Conceptually, Monderman had overcome what is generally known as “the tragedy of the commons”. Any resource held in common is vulnerable to any individual who simply decides to exploit it for his own benefit. The roads are commons and, in a village as in many other traffic situations, drivers, isolated in their cars, are the exploiters. By muddling the road, Monderman shamed the exploiters by exposing them to the spatial demands of others.

It is not clear how far this innovation can be taken. Apart from the question of its effectiveness in anything other than a village or limited city area - such as Ken High Street - there is a psychological/political issue. The variable speed limits on the M25 are examples of the new traffic thinking. But people don't understand them - why should I slow down now for a jam I haven't yet reached? The answer is that the evidence is overwhelming - slower speeds before the jam actually help it unwind and journey times are reduced. But the exploiter will reject this as he might not benefit. The problem for these subtle new theories of traffic control is that your average driver is too thick and too selfish to understand.
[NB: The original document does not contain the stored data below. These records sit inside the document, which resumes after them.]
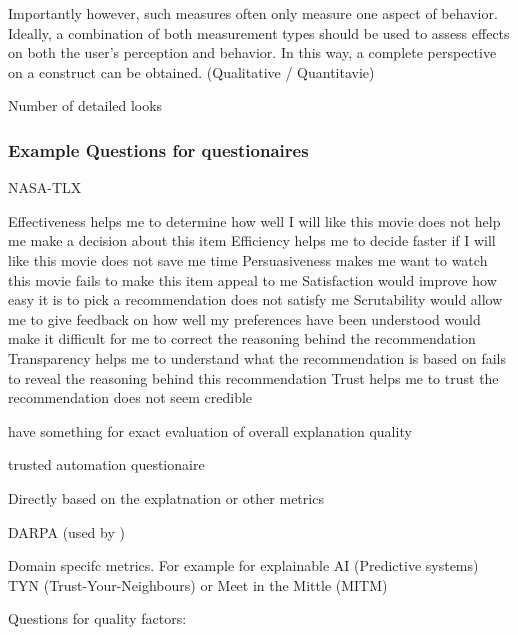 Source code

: \glqq Importantly however, such measures often only measure one aspect of behavior. Ideally, a combination of both measurement types should be used to assess effects on both the user’s perception and behavior. In this way, a complete perspective on a construct can be obtained.\grqq{} (Qualitative / Quantitavie) \cite{waa_evaluating_2021}

Number of detailed looks

\subsubsection{Example Questions for questionaires}

NASA-TLX \cite{tsai_evaluating_2019}

Effectiveness helps me to determine how well I will like this movie does not help me make a decision about this item Efficiency helps me to decide faster if I will like this movie does not save me time Persuasiveness makes me want to watch this movie fails to make this item appeal to me Satisfaction would improve how easy it is to pick a recommendation does not satisfy me Scrutability would allow me to give feedback on how well my preferences have been understood would make it difficult for me to correct the reasoning behind the recommendation Transparency helps me to understand what the recommendation is based on fails to reveal the reasoning behind this recommendation Trust helps me to trust the recommendation does not seem credible \cite{balog_measuring_2020}

\cite{knijnenburg2012explaining, hernandez-bocanegra_effects_2020} have something for exact evaluation of overall explanation quality

\cite{weitz_you_2019} trusted automation questionaire

Directly based on the explatnation \cite{sato_action-triggering_2019} or other metrics 

DARPA (used by \cite{martin_evaluating_2021}) \cite{gunning2019darpa}

Domain specifc metrics. For example for explainable AI (Predictive systems) TYN (Trust-Your-Neighbours) or Meet in the Mittle (MITM) \cite{martin_evaluating_2021}

Questions for quality factors:

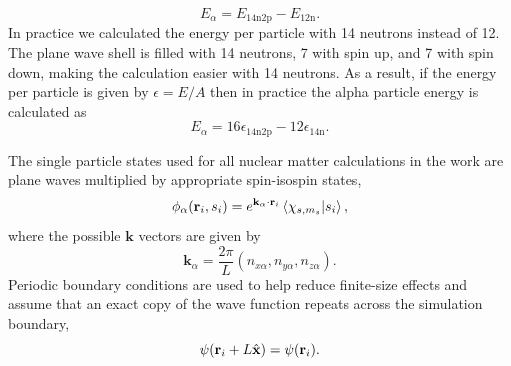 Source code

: \begin{equation}
   E_\alpha = E_\text{14n2p} - E_\text{12n}.
\end{equation}
In practice we calculated the energy per particle with 14 neutrons instead of 12. The plane wave shell is filled with 14 neutrons, 7 with spin up, and 7 with spin down, making the calculation easier with 14 neutrons. As a result, if the energy per particle is given by $\epsilon = E/A$ then in practice the alpha particle energy is calculated as
\begin{equation}
   E_\alpha = 16\epsilon_\text{14n2p} - 12\epsilon_\text{14n}.
   \label{equ:alphaenergy14n2p}
\end{equation}

The single particle states used for all nuclear matter calculations in the work are plane waves multiplied by appropriate spin-isospin states,
\begin{equation}
   \phi_\alpha(\mathbf{r}_i,s_i) = e^{\mathbf{k}_\alpha\cdot\mathbf{r}_i}\left< \chi_{s,m_s} | s_i \right>,
\end{equation}
where the possible $\mathbf{k}$ vectors are given by
\begin{equation}
   \mathbf{k}_\alpha = \frac{2\pi}{L}(n_{x\alpha},n_{y\alpha},n_{z\alpha}).
\end{equation}
Periodic boundary conditions are used to help reduce finite-size effects and assume that an exact copy of the wave function repeats across the simulation boundary,
\begin{equation}
   \psi(\mathbf{r}_i+L\hat{\mathbf{x}}) = \psi(\mathbf{r}_i).
\end{equation}

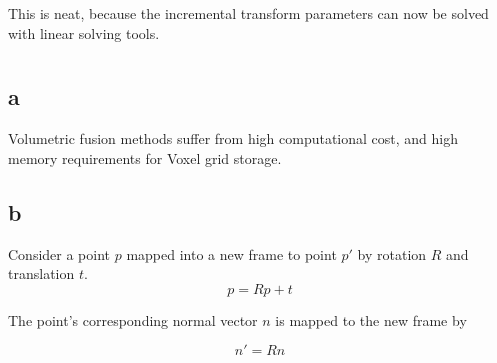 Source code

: \documentclass[12pt]{article}
\begin{document}
This is neat, because the incremental transform parameters can now be solved with linear solving tools.
\section{}
\subsection{a}
Volumetric fusion methods suffer from high computational cost, and high memory requirements for Voxel grid storage.
\subsection{b}
Consider a point $p$ mapped into a new frame to point $p'$ by rotation $R$ and translation $t$.
\begin{equation}
p = R p + t
\end{equation}
  
The point's corresponding normal vector $n$ is mapped to the new frame by

\begin{equation}
n' = R n
\end{equation}
\end{document}
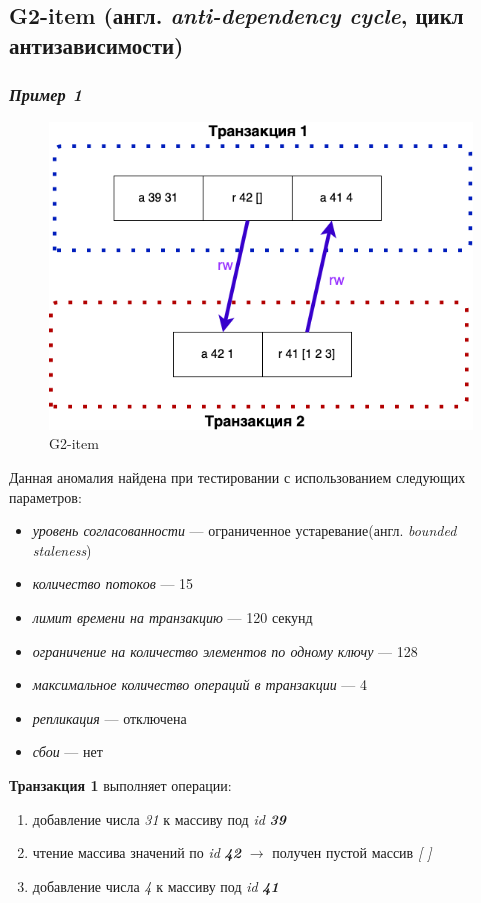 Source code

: \documentclass[14pt,  openany]{book}
\begin{document}
\subsection{G2-item (англ. \textit{anti-dependency cycle}, цикл антизависимости)}
\subsubsection{\textit{Пример 1}}
\begin{figure}[H]
  \includegraphics[width=\textwidth]{images/g2item1.png}
  \caption{G2-item}
\end{figure}

\par
Данная аномалия найдена при тестировании с использованием следующих параметров: 
\begin{itemize}
\item[] \textit{уровень согласованности} --- ограниченное устаревание(англ.  \textit{bounded staleness})
\item[] \textit{количество потоков} --- 15
\item[] \textit{лимит времени на транзакцию} --- 120 секунд
\item[] \textit{ограничение на количество элементов по одному ключу} --- 128
\item[] \textit{максимальное количество операций в транзакции} --- 4
\item[] \textit{репликация} --- отключена
\item[] \textit{сбои} --- нет
\end{itemize}

\textbf{Транзакция 1} выполняет операции:
\begin{enumerate}
\item добавление числа \textit{31} к массиву под \textit{id} \textit{\textbf{39}}
\item чтение массива значений по \textit{id} \textit{\textbf{42}} $\rightarrow$ получен пустой массив \textit{[ ]}
\item добавление числа \textit{4} к массиву под \textit{id} \textit{\textbf{41}}
\end{enumerate}
\end{document}
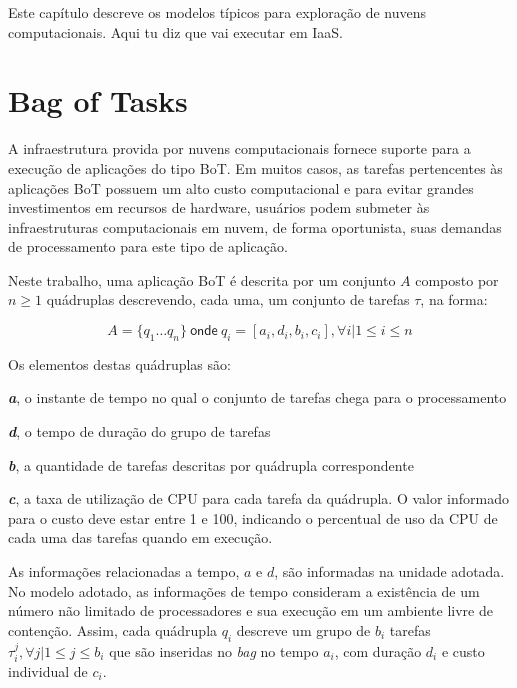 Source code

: \documentclass[tese,capa]{texufpel}
\begin{document}
Este capítulo descreve os modelos típicos para exploração de nuvens computacionais. Aqui tu diz que vai executar em IaaS. 

\section{Bag of Tasks}\label{sec:bag_of_tasks}

A infraestrutura provida por nuvens computacionais fornece suporte para a execução de aplicações do tipo BoT. Em muitos casos, as tarefas pertencentes às aplicações BoT possuem um alto custo computacional e para evitar grandes investimentos em recursos de hardware, usuários podem submeter às infraestruturas computacionais em nuvem, de forma oportunista, suas demandas de processamento para este tipo de aplicação.

Neste trabalho, uma aplicação BoT é descrita por um conjunto $A$ composto por $n \ge 1$ quádruplas descrevendo, cada uma, um conjunto de tarefas $\tau$, na forma:

\[
A = \{q_1 \dots q_n\} ~\textsf{onde}~ q_i = [a_i,d_i,b_i,c_i], \forall  i | 1 \le  i \le n
\]

Os elementos destas quádruplas são:
\begin{enumerate*}[itemjoin={{; }},itemjoin*={{; e }}]
	\item[]\textbf{\emph{a}}, o instante de tempo no qual o conjunto de tarefas chega para o processamento
	\item[]\textbf{\emph{d}}, o tempo de duração do grupo de tarefas
	\item[]\textbf{\emph{b}}, a quantidade de tarefas descritas por quádrupla correspondente
	\item[]\textbf{\emph{c}}, a taxa de utilização de CPU para cada tarefa da quádrupla. O valor informado para o custo deve estar entre 1 e 100, indicando o percentual de uso da CPU de cada uma das tarefas quando em execução.
\end{enumerate*}
As informações relacionadas a tempo, $a$ e $d$, são informadas na unidade adotada. No modelo adotado, as informações de tempo consideram a existência de um número não limitado de processadores e sua execução em um ambiente livre de contenção. Assim, cada quádrupla $q_i$ descreve um grupo de $b_i$ tarefas $\tau_i^j, \forall j | 1 \le j \le b_i$ que são inseridas no \textit{bag} no tempo $a_i$, com duração $d_i$ e custo individual de $c_i$.
\end{document}
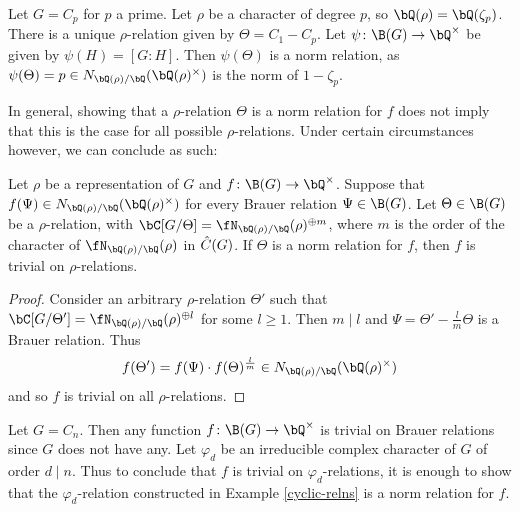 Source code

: \begin{example}
    Let $G = C_p$ for $p$ a prime. Let $\rho$ be a character of degree $p$, so $\bQ(\rho) = \bQ(\zeta_p)$. There is a unique $\rho$-relation given by $\Theta = C_1 - C_p$. Let $\psi \colon \B(G) \to \bQ^{\times}$ be given by $\psi(H) = [G \colon H]$. Then $\psi(\Theta)$ is a norm relation, as $\psi(\Theta) = p \in \fieldnorm{\rho}$ is the norm of $1 - \zeta_p$.
\end{example}

In general, showing that a $\rho$-relation $\Theta$ is a norm relation for $f$ does not imply that this is the case for all possible $\rho$-relations. Under certain circumstances however, we can conclude as such:

\begin{prop}\label{min-to-all}
    Let $\rho$ be a representation of $G$ and $f \colon \B(G) \to \bQ^{\times}$. Suppose that $f(\Psi) \in \fieldnorm{\rho}$ for every Brauer relation $\Psi \in \B(G)$. 
    Let $\Theta \in \B(G)$ be a $\rho$-relation, with $\bC[G / \Theta] = \repnorm{\rho}^{\oplus m}$, where $m$ is the order of the character of $\repnorm{\rho}$ in $\hat{C}(G)$. 
    If $\Theta$ is a norm relation for $f$, then $f$ is trivial on $\rho$-relations. 
\end{prop}

\begin{proof}
    Consider an arbitrary $\rho$-relation $\Theta'$ such that $\bC[G / \Theta'] = \repnorm{\rho}^{\oplus l}$ for some $l \geq 1$. Then $m \mid l$ and $\Psi = \Theta' - \frac{l}{m}\Theta$ is a Brauer relation. Thus
    \[ f(\Theta') = f(\Psi)\cdot f(\Theta)^{\frac{l}{m}} \in \fieldnorm{\rho} \]
    and so $f$ is trivial on all $\rho$-relations.
\end{proof}

\begin{example}
    Let $G = C_n$. Then any function $f \colon \B(G) \to \bQ^{\times}$ is trivial on Brauer relations since $G$ does not have any. Let $\varphi_d$ be an irreducible complex character of $G$ of order $d \mid n$. Thus to conclude that $f$ is trivial on $\varphi_d$-relations, it is enough to show that the $\varphi_d$-relation constructed in Example \ref{cyclic-relns} is a norm relation for $f$.
\end{example}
This is, you will gather, an important book. It is, however, hard work - flabbily written and meandering. For page after page, Vanderbilt simply summarises the work of one academic after another. Yet, if you can make it through, you can stupefy your co-drivers with questions such as what objects are most commonly dropped on the freeways of Los Angeles? Ladders. And what, in the new traffic thinking, would be the most effective safety device inside a car? A dagger pointing at the driver from the centre of the steering wheel. More dangerous is more safe.